Without any omission, reproduce the records that follow.

··· Extracted records ···

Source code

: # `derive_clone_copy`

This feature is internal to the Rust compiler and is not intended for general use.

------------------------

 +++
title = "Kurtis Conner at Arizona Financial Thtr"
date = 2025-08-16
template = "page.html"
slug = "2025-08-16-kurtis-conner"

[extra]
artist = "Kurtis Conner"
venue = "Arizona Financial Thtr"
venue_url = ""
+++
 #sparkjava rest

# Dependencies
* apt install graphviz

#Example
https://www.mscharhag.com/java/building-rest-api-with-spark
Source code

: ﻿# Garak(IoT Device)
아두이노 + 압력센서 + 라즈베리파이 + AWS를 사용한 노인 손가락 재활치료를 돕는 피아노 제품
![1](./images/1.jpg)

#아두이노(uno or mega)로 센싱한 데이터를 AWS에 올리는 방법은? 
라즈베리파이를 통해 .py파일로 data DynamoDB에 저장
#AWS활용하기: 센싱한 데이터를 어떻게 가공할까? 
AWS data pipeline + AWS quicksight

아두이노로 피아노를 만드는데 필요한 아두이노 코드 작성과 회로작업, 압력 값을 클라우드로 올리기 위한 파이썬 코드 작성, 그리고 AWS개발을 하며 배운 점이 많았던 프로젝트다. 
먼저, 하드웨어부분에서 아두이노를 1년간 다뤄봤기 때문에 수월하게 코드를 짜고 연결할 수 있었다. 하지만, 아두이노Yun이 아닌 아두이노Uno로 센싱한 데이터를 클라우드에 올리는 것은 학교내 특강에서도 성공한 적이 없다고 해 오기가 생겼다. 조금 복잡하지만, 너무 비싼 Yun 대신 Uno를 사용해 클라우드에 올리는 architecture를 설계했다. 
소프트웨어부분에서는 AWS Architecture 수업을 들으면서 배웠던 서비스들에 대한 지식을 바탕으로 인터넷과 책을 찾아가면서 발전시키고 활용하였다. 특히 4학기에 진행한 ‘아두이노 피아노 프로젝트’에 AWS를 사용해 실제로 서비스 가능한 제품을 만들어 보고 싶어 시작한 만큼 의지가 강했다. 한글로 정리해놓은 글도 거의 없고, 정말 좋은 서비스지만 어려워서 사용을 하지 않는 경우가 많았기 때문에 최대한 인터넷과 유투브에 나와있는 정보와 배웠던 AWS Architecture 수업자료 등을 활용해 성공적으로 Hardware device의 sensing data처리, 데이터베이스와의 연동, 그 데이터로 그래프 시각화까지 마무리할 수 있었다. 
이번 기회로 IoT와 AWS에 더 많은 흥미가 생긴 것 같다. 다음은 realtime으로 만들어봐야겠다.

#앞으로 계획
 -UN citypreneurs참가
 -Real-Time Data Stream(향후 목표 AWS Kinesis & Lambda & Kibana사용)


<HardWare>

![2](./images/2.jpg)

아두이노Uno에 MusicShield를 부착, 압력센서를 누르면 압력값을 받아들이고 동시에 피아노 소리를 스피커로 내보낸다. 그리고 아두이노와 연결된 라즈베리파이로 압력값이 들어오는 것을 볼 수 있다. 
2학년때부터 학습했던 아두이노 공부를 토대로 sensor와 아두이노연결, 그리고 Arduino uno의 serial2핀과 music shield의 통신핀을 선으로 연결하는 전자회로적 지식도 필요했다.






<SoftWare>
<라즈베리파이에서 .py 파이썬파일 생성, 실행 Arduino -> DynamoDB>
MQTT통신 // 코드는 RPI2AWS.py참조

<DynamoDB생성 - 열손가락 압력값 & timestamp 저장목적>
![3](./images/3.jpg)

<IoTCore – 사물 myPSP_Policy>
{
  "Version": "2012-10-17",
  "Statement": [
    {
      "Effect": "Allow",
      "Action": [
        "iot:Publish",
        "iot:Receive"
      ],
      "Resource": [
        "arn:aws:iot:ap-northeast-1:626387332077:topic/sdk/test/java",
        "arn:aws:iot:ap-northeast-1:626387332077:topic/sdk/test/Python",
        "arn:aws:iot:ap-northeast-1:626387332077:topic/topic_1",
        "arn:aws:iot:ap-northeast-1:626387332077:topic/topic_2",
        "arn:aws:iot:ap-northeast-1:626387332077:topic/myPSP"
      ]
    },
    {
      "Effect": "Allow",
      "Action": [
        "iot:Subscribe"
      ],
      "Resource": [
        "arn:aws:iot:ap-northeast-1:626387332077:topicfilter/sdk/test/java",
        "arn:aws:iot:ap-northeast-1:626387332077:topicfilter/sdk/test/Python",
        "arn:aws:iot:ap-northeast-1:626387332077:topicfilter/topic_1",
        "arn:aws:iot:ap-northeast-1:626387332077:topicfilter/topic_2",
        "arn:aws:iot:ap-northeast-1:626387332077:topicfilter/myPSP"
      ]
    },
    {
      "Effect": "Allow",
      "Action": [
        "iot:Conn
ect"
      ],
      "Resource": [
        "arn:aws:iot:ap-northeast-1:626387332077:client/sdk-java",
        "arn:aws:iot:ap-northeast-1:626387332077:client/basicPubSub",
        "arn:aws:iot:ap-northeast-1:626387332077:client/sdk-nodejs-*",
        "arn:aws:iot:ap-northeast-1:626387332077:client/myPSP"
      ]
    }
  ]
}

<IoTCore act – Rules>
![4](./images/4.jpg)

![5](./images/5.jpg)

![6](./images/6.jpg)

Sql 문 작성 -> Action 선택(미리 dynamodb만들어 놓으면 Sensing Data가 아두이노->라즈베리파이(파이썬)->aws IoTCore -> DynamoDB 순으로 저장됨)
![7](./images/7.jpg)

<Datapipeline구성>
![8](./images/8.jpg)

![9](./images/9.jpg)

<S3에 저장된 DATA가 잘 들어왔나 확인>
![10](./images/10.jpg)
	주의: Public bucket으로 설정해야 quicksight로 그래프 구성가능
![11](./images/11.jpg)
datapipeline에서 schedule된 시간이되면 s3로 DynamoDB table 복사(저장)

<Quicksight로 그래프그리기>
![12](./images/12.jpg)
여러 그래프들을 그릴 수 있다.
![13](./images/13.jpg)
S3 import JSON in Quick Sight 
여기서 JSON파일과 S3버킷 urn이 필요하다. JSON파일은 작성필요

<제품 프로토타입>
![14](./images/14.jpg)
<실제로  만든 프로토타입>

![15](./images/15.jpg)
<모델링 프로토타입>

···

Exercise answer:
Source code

: # `derive_clone_copy`

This feature is internal to the Rust compiler and is not intended for general use.

------------------------

 +++
title = "Kurtis Conner at Arizona Financial Thtr"
date = 2025-08-16
template = "page.html"
slug = "2025-08-16-kurtis-conner"

[extra]
artist = "Kurtis Conner"
venue = "Arizona Financial Thtr"
venue_url = ""
+++
 #sparkjava rest

# Dependencies
* apt install graphviz

#Example
https://www.mscharhag.com/java/building-rest-api-with-spark
Source code

: ﻿# Garak(IoT Device)
아두이노 + 압력센서 + 라즈베리파이 + AWS를 사용한 노인 손가락 재활치료를 돕는 피아노 제품
![1](./images/1.jpg)

#아두이노(uno or mega)로 센싱한 데이터를 AWS에 올리는 방법은? 
라즈베리파이를 통해 .py파일로 data DynamoDB에 저장
#AWS활용하기: 센싱한 데이터를 어떻게 가공할까? 
AWS data pipeline + AWS quicksight

아두이노로 피아노를 만드는데 필요한 아두이노 코드 작성과 회로작업, 압력 값을 클라우드로 올리기 위한 파이썬 코드 작성, 그리고 AWS개발을 하며 배운 점이 많았던 프로젝트다. 
먼저, 하드웨어부분에서 아두이노를 1년간 다뤄봤기 때문에 수월하게 코드를 짜고 연결할 수 있었다. 하지만, 아두이노Yun이 아닌 아두이노Uno로 센싱한 데이터를 클라우드에 올리는 것은 학교내 특강에서도 성공한 적이 없다고 해 오기가 생겼다. 조금 복잡하지만, 너무 비싼 Yun 대신 Uno를 사용해 클라우드에 올리는 architecture를 설계했다. 
소프트웨어부분에서는 AWS Architecture 수업을 들으면서 배웠던 서비스들에 대한 지식을 바탕으로 인터넷과 책을 찾아가면서 발전시키고 활용하였다. 특히 4학기에 진행한 ‘아두이노 피아노 프로젝트’에 AWS를 사용해 실제로 서비스 가능한 제품을 만들어 보고 싶어 시작한 만큼 의지가 강했다. 한글로 정리해놓은 글도 거의 없고, 정말 좋은 서비스지만 어려워서 사용을 하지 않는 경우가 많았기 때문에 최대한 인터넷과 유투브에 나와있는 정보와 배웠던 AWS Architecture 수업자료 등을 활용해 성공적으로 Hardware device의 sensing data처리, 데이터베이스와의 연동, 그 데이터로 그래프 시각화까지 마무리할 수 있었다. 
이번 기회로 IoT와 AWS에 더 많은 흥미가 생긴 것 같다. 다음은 realtime으로 만들어봐야겠다.

#앞으로 계획
 -UN citypreneurs참가
 -Real-Time Data Stream(향후 목표 AWS Kinesis & Lambda & Kibana사용)


<HardWare>

![2](./images/2.jpg)

아두이노Uno에 MusicShield를 부착, 압력센서를 누르면 압력값을 받아들이고 동시에 피아노 소리를 스피커로 내보낸다. 그리고 아두이노와 연결된 라즈베리파이로 압력값이 들어오는 것을 볼 수 있다. 
2학년때부터 학습했던 아두이노 공부를 토대로 sensor와 아두이노연결, 그리고 Arduino uno의 serial2핀과 music shield의 통신핀을 선으로 연결하는 전자회로적 지식도 필요했다.






<SoftWare>
<라즈베리파이에서 .py 파이썬파일 생성, 실행 Arduino -> DynamoDB>
MQTT통신 // 코드는 RPI2AWS.py참조

<DynamoDB생성 - 열손가락 압력값 & timestamp 저장목적>
![3](./images/3.jpg)

<IoTCore – 사물 myPSP_Policy>
{
  "Version": "2012-10-17",
  "Statement": [
    {
      "Effect": "Allow",
      "Action": [
        "iot:Publish",
        "iot:Receive"
      ],
      "Resource": [
        "arn:aws:iot:ap-northeast-1:626387332077:topic/sdk/test/java",
        "arn:aws:iot:ap-northeast-1:626387332077:topic/sdk/test/Python",
        "arn:aws:iot:ap-northeast-1:626387332077:topic/topic_1",
        "arn:aws:iot:ap-northeast-1:626387332077:topic/topic_2",
        "arn:aws:iot:ap-northeast-1:626387332077:topic/myPSP"
      ]
    },
    {
      "Effect": "Allow",
      "Action": [
        "iot:Subscribe"
      ],
      "Resource": [
        "arn:aws:iot:ap-northeast-1:626387332077:topicfilter/sdk/test/java",
        "arn:aws:iot:ap-northeast-1:626387332077:topicfilter/sdk/test/Python",
        "arn:aws:iot:ap-northeast-1:626387332077:topicfilter/topic_1",
        "arn:aws:iot:ap-northeast-1:626387332077:topicfilter/topic_2",
        "arn:aws:iot:ap-northeast-1:626387332077:topicfilter/myPSP"
      ]
    },
    {
      "Effect": "Allow",
      "Action": [
        "iot:Conn
ect"
      ],
      "Resource": [
        "arn:aws:iot:ap-northeast-1:626387332077:client/sdk-java",
        "arn:aws:iot:ap-northeast-1:626387332077:client/basicPubSub",
        "arn:aws:iot:ap-northeast-1:626387332077:client/sdk-nodejs-*",
        "arn:aws:iot:ap-northeast-1:626387332077:client/myPSP"
      ]
    }
  ]
}

<IoTCore act – Rules>
![4](./images/4.jpg)

![5](./images/5.jpg)

![6](./images/6.jpg)

Sql 문 작성 -> Action 선택(미리 dynamodb만들어 놓으면 Sensing Data가 아두이노->라즈베리파이(파이썬)->aws IoTCore -> DynamoDB 순으로 저장됨)
![7](./images/7.jpg)

<Datapipeline구성>
![8](./images/8.jpg)

![9](./images/9.jpg)

<S3에 저장된 DATA가 잘 들어왔나 확인>
![10](./images/10.jpg)
	주의: Public bucket으로 설정해야 quicksight로 그래프 구성가능
![11](./images/11.jpg)
datapipeline에서 schedule된 시간이되면 s3로 DynamoDB table 복사(저장)

<Quicksight로 그래프그리기>
![12](./images/12.jpg)
여러 그래프들을 그릴 수 있다.
![13](./images/13.jpg)
S3 import JSON in Quick Sight 
여기서 JSON파일과 S3버킷 urn이 필요하다. JSON파일은 작성필요

<제품 프로토타입>
![14](./images/14.jpg)
<실제로  만든 프로토타입>

![15](./images/15.jpg)
<모델링 프로토타입>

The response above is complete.